Oklahoma’s Top Education Official Fights To Keep Student Prayer in Public Schools

The state superintendent, Ryan Walters, says the effort to prevent schools from broadcasting prayers is ‘nothing more than a desperate attempt to erase faith from public life.’

AP/Sue Ogrocki
Oklahoma Superintendent of Public Instruction Ryan Walters speaks during a special state Board of Education meeting, April 12, 2023, at Oklahoma City. AP/Sue Ogrocki

The Oklahoma State Department of Education is fighting to protect the ability of public schools to broadcast prayers.

The state superintendent, Ryan Walters, filed a lawsuit last week in the U.S. District Court of the Eastern District of Oklahoma seeking an injunction against a nonprofit that is trying to stop prayers in public schools, the Freedom From Religion Foundation, or FFRF. 

Mr. Walters argues the FFRF is violating protections for religious expression. He cited a lawsuit the group filed against Achille Public Schools on behalf of a parent who expressed concern about the district broadcasting a student-led prayer over the intercom.

“The Freedom From Religion Foundation has no stake in our schools, no authority over our communities,” the superintendent said in a press release. “Their threats are nothing more than a desperate attempt to erase faith from public life, and we will fight them at every turn.”

In response to the lawsuit, FFRF said in a statement it “expects to continue our important work in Oklahoma regardless of frivolous lawsuits by Walters.”

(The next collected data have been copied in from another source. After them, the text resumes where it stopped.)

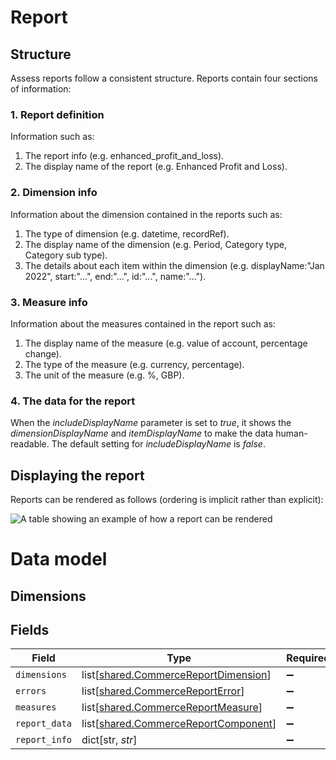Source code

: # Report

## Structure

Assess reports follow a consistent structure. Reports contain four sections of information:

### 1. Report definition

Information such as:

  1. The report info (e.g. enhanced_profit_and_loss).
  2. The display name of the report (e.g. Enhanced Profit and Loss).
  
### 2. Dimension info

Information about the dimension contained in the reports such as:

  1. The type of dimension (e.g. datetime, recordRef).
  2. The display name of the dimension (e.g. Period, Category type, Category sub type).
  3. The details about each item within the dimension (e.g. displayName:"Jan 2022", start:"...", end:"...", id:"...", name:"...").

### 3. Measure info

Information about the measures contained in the report such as:

  1. The display name of the measure (e.g. value of account, percentage change).
  2. The type of the measure (e.g. currency, percentage).
  3. The unit of the measure (e.g. %, GBP).
  
### 4. The data for the report

When the *includeDisplayName* parameter is set to *true*, it shows the *dimensionDisplayName* and *itemDisplayName* to make the data human-readable. The default setting for *includeDisplayName* is *false*.


## Displaying the report

Reports can be rendered as follows (ordering is implicit rather than explicit):

![A table showing an example of how a report can be rendered](https://files.readme.io/1fa20ca-Report1.png)

# Data model

## Dimensions


## Fields

| Field                                                                                      | Type                                                                                       | Required                                                                                   | Description                                                                                |
| ------------------------------------------------------------------------------------------ | ------------------------------------------------------------------------------------------ | ------------------------------------------------------------------------------------------ | ------------------------------------------------------------------------------------------ |
| `dimensions`                                                                               | list[[shared.CommerceReportDimension](undefined/models/shared/commercereportdimension.md)] | :heavy_minus_sign:                                                                         | N/A                                                                                        |
| `errors`                                                                                   | list[[shared.CommerceReportError](undefined/models/shared/commercereporterror.md)]         | :heavy_minus_sign:                                                                         | N/A                                                                                        |
| `measures`                                                                                 | list[[shared.CommerceReportMeasure](undefined/models/shared/commercereportmeasure.md)]     | :heavy_minus_sign:                                                                         | N/A                                                                                        |
| `report_data`                                                                              | list[[shared.CommerceReportComponent](undefined/models/shared/commercereportcomponent.md)] | :heavy_minus_sign:                                                                         | N/A                                                                                        |
| `report_info`                                                                              | dict[str, *str*]                                                                           | :heavy_minus_sign:                                                                         | N/A                                                                                        |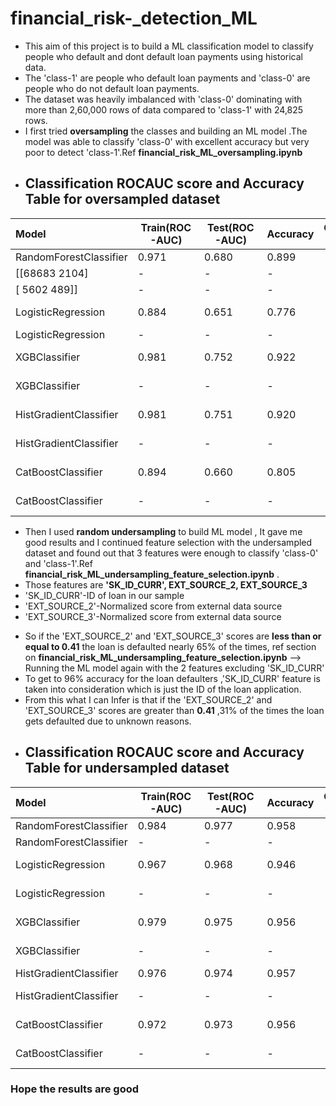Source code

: # financial_risk-_detection_ML
- This aim of this project is to build a ML classification model to classify people who default and dont default loan payments using historical data.
- The 'class-1' are people who default loan payments and 'class-0' are people who do not default loan payments.
- The dataset was heavily imbalanced with 'class-0' dominating with more than 2,60,000 rows of data compared to 'class-1' with 24,825 rows.
- I first tried **oversampling** the classes and building an ML model .The model was able to classify 'class-0' with excellent accuracy but very poor to detect 'class-1'.Ref **financial_risk_ML_oversampling.ipynb**
- ## Classification ROCAUC score and Accuracy Table for oversampled dataset
|    Model             |  Train(ROC-AUC)   |  Test(ROC-AUC)   |Accuracy |Confusion matrix
| :------------------- | -----------------  |-----------------|-----------------|-----------------:  
| RandomForestClassifier    |      0.971         |0.680             |0.899|   |
| [[68683  2104]   |      -         |-             |-|   
|[ 5602   489]]    |  -         |-             |-|
| LogisticRegression|      0.884         |0.651              |0.776      |[[57253 13534]|
| LogisticRegression|      -        |         -     |   -   |                |[ 3676  2415]]|
| XGBClassifier             |      0.981         |0.752              |0.922 |[[70581   206]|
| XGBClassifier             |     -         |-              |- | [ 5927   164]]|
| HistGradientClassifier            |     0.981         |0.751              |0.920| [[70668   119]|
| HistGradientClassifier            |    -         |-              |-|               [ 5992    99]]|
| CatBoostClassifier            |     0.894         |0.660              |0.805| [[59895 10892]|
| CatBoostClassifier            |    -         |-              |-|               [ 4065  2026]]|
- Then I used **random undersampling** to build ML model , It gave me good results and I continued feature selection with the undersampled dataset and found out that 3 features were enough to classify 'class-0' and 'class-1'.Ref **financial_risk_ML_undersampling_feature_selection.ipynb** .
- Those features are **'SK_ID_CURR', EXT_SOURCE_2, EXT_SOURCE_3**
- 'SK_ID_CURR'-ID of loan in our sample
- 'EXT_SOURCE_2'-Normalized score from external data source
- 'EXT_SOURCE_3'-Normalized score from external data source
* So if the 'EXT_SOURCE_2' and 'EXT_SOURCE_3' scores are **less than or equal to 0.41** the loan is defaulted nearly 65% of the times, ref section on **financial_risk_ML_undersampling_feature_selection.ipynb** --> Running the ML model again with the 2 features excluding 'SK_ID_CURR'
* To get to 96% accuracy for the loan defaulters ,'SK_ID_CURR'  feature is taken into consideration which is just the ID of the loan application.
* From this what I can Infer is that if the 'EXT_SOURCE_2' and 'EXT_SOURCE_3' scores are greater than **0.41** ,31% of the times the loan gets defaulted due to unknown reasons.
- ## Classification ROCAUC score and Accuracy Table for undersampled dataset
|    Model             |  Train(ROC-AUC)   |  Test(ROC-AUC)   |Accuracy |Confusion matrix
| :------------------- | -----------------  |-----------------|-----------------|-----------------:  
| RandomForestClassifier    |      0.984         |0.977             |0.958|   | [[7401    0]
| RandomForestClassifier    |      -         |-             |-|                | [ 624 6824]]
| LogisticRegression|      0.967         |0.968              |0.946      |[[7332   69]
| LogisticRegression|      -        |         -     |   -   |                [ 720 6728]]
| XGBClassifier             |      0.979         |0.975              |0.956 |[[7380   21]
| XGBClassifier             |     -         |-              |- | [ 628 6820]]
| HistGradientClassifier            |     0.976         |0.974              |0.957| [[7399    2]
| HistGradientClassifier            |    -         |-              |-|              [ 624 6824]]]
| CatBoostClassifier            |     0.972         |0.973              |0.956| [[7374   27]
| CatBoostClassifier            |    -         |-              |-|               [ 623 6825]]
### Hope the results are good
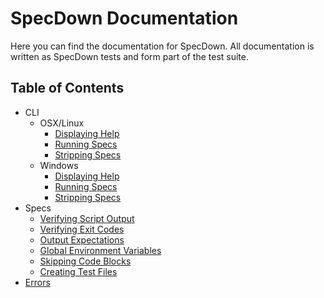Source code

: # SpecDown Documentation

Here you can find the documentation for SpecDown.
All documentation is written as SpecDown tests and form part of the test suite.

## Table of Contents

- CLI
    - OSX/Linux
        - [Displaying Help](cli/display_help.md)
        - [Running Specs](cli/running_specs.md)
        - [Stripping Specs](cli/stripping_specs.md)
    - Windows
        - [Displaying Help](cli/display_help_windows.md)
        - [Running Specs](cli/running_specs_windows.md)
        - [Stripping Specs](cli/stripping_specs_windows.md)
- Specs
    - [Verifying Script Output](specs/verifying_script_output.md)
    - [Verifying Exit Codes](specs/verifying_exit_codes.md)
    - [Output Expectations](specs/output_expectations.md)
    - [Global Environment Variables](specs/global_environment_variables.md)
    - [Skipping Code Blocks](specs/skipping_code_blocks.md)
    - [Creating Test Files](specs/creating_test_files.md)
- [Errors](errors.md)
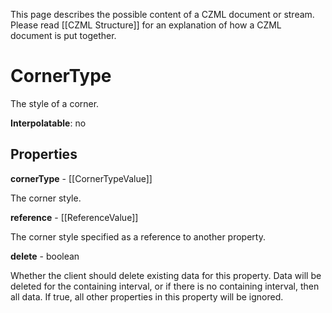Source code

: This page describes the possible content of a CZML document or stream. Please read [[CZML Structure]] for an explanation of how a CZML document is put together.

# CornerType

The style of a corner.

**Interpolatable**: no

## Properties

**cornerType** - [[CornerTypeValue]]

The corner style.


**reference** - [[ReferenceValue]]

The corner style specified as a reference to another property.


**delete** - boolean

Whether the client should delete existing data for this property. Data will be deleted for the containing interval, or if there is no containing interval, then all data. If true, all other properties in this property will be ignored.


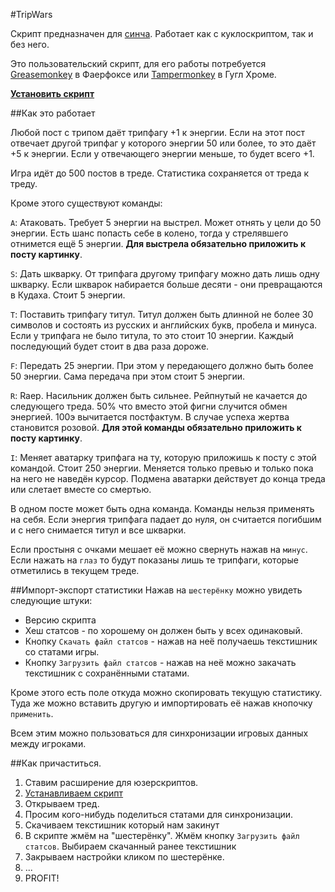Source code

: #TripWars

Скрипт предназначен для [синча](http://syn-ch.com/). Работает как с куклоскриптом, так и без него.

Это пользовательский скрипт, для его работы потребуется [Greasemonkey](https://addons.mozilla.org/ru/firefox/addon/greasemonkey/) в Фаерфоксе или [Tampermonkey](https://chrome.google.com/webstore/detail/tampermonkey/dhdgffkkebhmkfjojejmpbldmpobfkfo?hl=ru) в Гугл Хроме.

**[Установить скрипт](https://github.com/desudesutalk/randomtrash/raw/master/tripwars/tripwars.user.js)**

##Как это работает

Любой пост с трипом даёт трипфагу +1 к энергии. Если на этот пост отвечает другой трипфаг у которого энергии 50 или более, то это даёт +5 к энергии. Если у отвечающего энергии меньше, то будет всего +1.

Игра идёт до 500 постов в треде. Статистика сохраняется от треда к треду.

Кроме этого существуют команды:

`A`: Атаковать. Требует 5 энергии на выстрел. Может отнять у цели до 50 энергии. Есть шанс попасть себе в колено, тогда у стрелявшего отнимется ещё 5 энергии. **Для выстрела обязательно приложить к посту картинку**.

`S`: Дать шкварку. От трипфага другому трипфагу можно дать лишь одну шкварку. Если шкварок набирается больше десяти - они превращаются в Кудаха. Стоит 5 энергии.

`T`: Поставить трипфагу титул. Титул должен быть длинной не более 30 символов и состоять из русских и английских букв, пробела и минуса. Если у трипфага не было титула, то это стоит 10 энергии. Каждый последующий будет стоит в два раза дороже.

`F`: Передать 25 энергии. При этом у передающего должно быть более 50 энергии. Сама передача при этом стоит 5 энергии.

`R`: Raep. Насильник должен быть сильнее. Рейпнутый не качается до следующего треда. 50% что вместо этой фигни случится обмен энергией. 100э вычитается постфактум. В случае успеха жертва становится розовой. **Для этой команды обязательно приложить к посту картинку**.

`I`: Меняет аватарку трипфага на ту, которую приложишь к посту с этой командой. Стоит 250 энергии. Меняется только превью и только пока на него не наведён курсор. Подмена аватарки действует до конца треда или слетает вместе со смертью.

В одном посте может быть одна команда. Команды нельзя применять на себя. Если энергия трипфага падает до нуля, он считается погибшим и с него снимается титул и все шкварки. 

Если простыня с очками мешает её можно свернуть нажав на `минус`. Если нажать на `глаз` то будут показаны лишь те трипфаги, которые отметились в текущем треде.

##Импорт-экспорт статистики
Нажав на `шестерёнку` можно увидеть следующие штуки:

- Версию скрипта
- Хеш статсов - по хорошему он должен быть у всех одинаковый.
- Кнопку `Скачать файл статсов` - нажав на неё получаешь текстишник со статами игры.
- Кнопку `Загрузить файл статсов` - нажав на неё можно закачать текстишник с сохранёнными статами.

Кроме этого есть поле откуда можно скопировать текущую статистику. Туда же можно вставить другую и импортировать её нажав кнопочку `применить`.

Всем этим можно пользоваться для синхронизации игровых данных между игроками.

##Как причаститься.
1. Ставим расширение для юзерскриптов.
2. [Устанавливаем скрипт](https://github.com/desudesutalk/randomtrash/raw/master/tripwars/tripwars.user.js)
3. Открываем тред. 
4. Просим кого-нибудь поделиться статами для синхронизации.
5. Скачиваем текстишник который нам закинут
4. В скрипте жмём на "шестерёнку". Жмём кнопку `Загрузить файл статсов`. Выбираем скачанный ранее текстишник
5. Закрываем настройки кликом по шестерёнке.
6. ...
7. PROFIT!
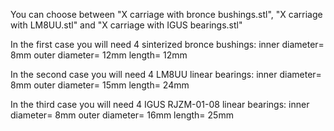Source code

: You can choose between "X carriage with bronce bushings.stl", "X carriage with LM8UU.stl" and "X carriage with IGUS bearings.stl"

In the first case you will need 4 sinterized bronce bushings:
inner diameter= 8mm
outer diameter= 12mm
length= 12mm

In the second case you will need 4 LM8UU linear bearings:
inner diameter= 8mm
outer diameter= 15mm
length= 24mm

In the third case you will need 4 IGUS RJZM-01-08 linear bearings:
inner diameter= 8mm
outer diameter= 16mm
length= 25mm
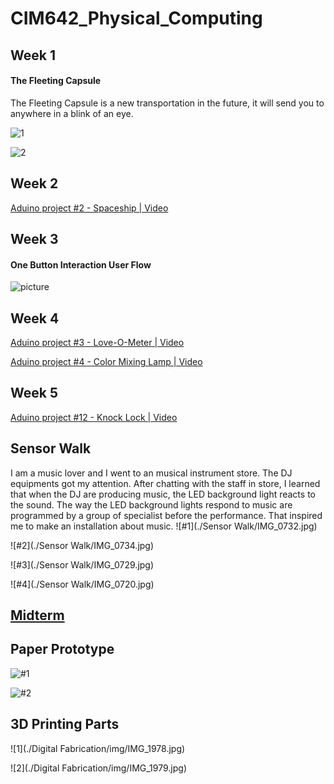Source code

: # CIM642_Physical_Computing

## Week 1
#### The Fleeting Capsule

The Fleeting Capsule is a new transportation in the future, it will send you to anywhere in a blink of an eye.

![1](/HW1/FleetingCapsule1.jpg)

![2](/HW1/FleetingCapsule2.jpg)


## Week 2

[Aduino project #2 - Spaceship | Video](https://vimeo.com/328067242)


## Week 3
#### One Button Interaction User Flow

![picture](/HW3/dishwasherUserFlow.jpg)


## Week 4
[Aduino project #3 - Love-O-Meter | Video](https://vimeo.com/328068207)

[Aduino project #4 - Color Mixing Lamp | Video](https://vimeo.com/328069452)

## Week 5
[Aduino project #12 - Knock Lock | Video](https://vimeo.com/328070098)

## Sensor Walk
I am a music lover and I went to an musical instrument store. The DJ equipments got my attention. After chatting with the staff in store, I learned that when the DJ are producing music, the LED background light reacts to the sound. The way the LED background lights respond to music are programmed by a group of specialist before the performance. That inspired me to make an installation about music.
![#1](./Sensor Walk/IMG_0732.jpg)

![#2](./Sensor Walk/IMG_0734.jpg)

![#3](./Sensor Walk/IMG_0729.jpg)

![#4](./Sensor Walk/IMG_0720.jpg)

## [Midterm](https://github.com/griffinxzh/CIM642_Physical_Computing/tree/master/Midterm)


## Paper Prototype
![#1](./PaperPrototype/IMG_1990.jpg)

![#2](./PaperPrototype/IMG_1991.jpg)


## 3D Printing Parts
![1](./Digital Fabrication/img/IMG_1978.jpg)

![2](./Digital Fabrication/img/IMG_1979.jpg)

“The legal action comes after FFRF issued a cease-and-desist letter to an Oklahoma school for allowing a student to pray over the intercom, threatening litigation if the school did not comply with their radical agenda,” the statement said.

The organization argued that the prayer in public schools is a violation of the Establishment Clause of the Constitution. The nonprofit previously filed a complaint against the Prague Elementary School in Oklahoma for hosting daily prayers during its announcement, and it says both schools have since stopped the routine.

Mr. Walters has been an advocate for infusing religion into public schools. He has called the idea of separation of church and state a “false narrative.” During a Family Research Council summit in June 2024, he said, “The Supreme Court has been wrong. There is no separation of church and state in the Constitution or Declaration of Independence. It doesn’t exist.”

“So we will bring God back to schools and prayer back in schools in Oklahoma. And we will fight back against that radical myth,” he said.

While the First Amendment does not include the phrase “separation of church and state,” the Supreme Court ruled in the 1962 decision Engel v. Vitale that school-sponsored prayer violated the Establishment Clause, which has been interpreted as preventing the establishment of a national religion or giving preference to one religion over the other. 

Mr. Walters has also tried to include the Bible in public education. However, in March, the Oklahoma Supreme Court blocked his plan to use taxpayer dollars to buy Bibles for every fifth to 12th grade classroom in the state. 

Mr. Walters is not alone in his effort to increase religious themes in education. The U.S. Supreme Court is scheduled to hear arguments at the end of April regarding the legality of what would become America’s first religious charter school.

On Monday, the governor of Oklahoma, Kevin Stitt, issued an executive order that directs state agencies to review and eliminate polices that “exclude religious individuals or institutions from public programs, funds or benefits.”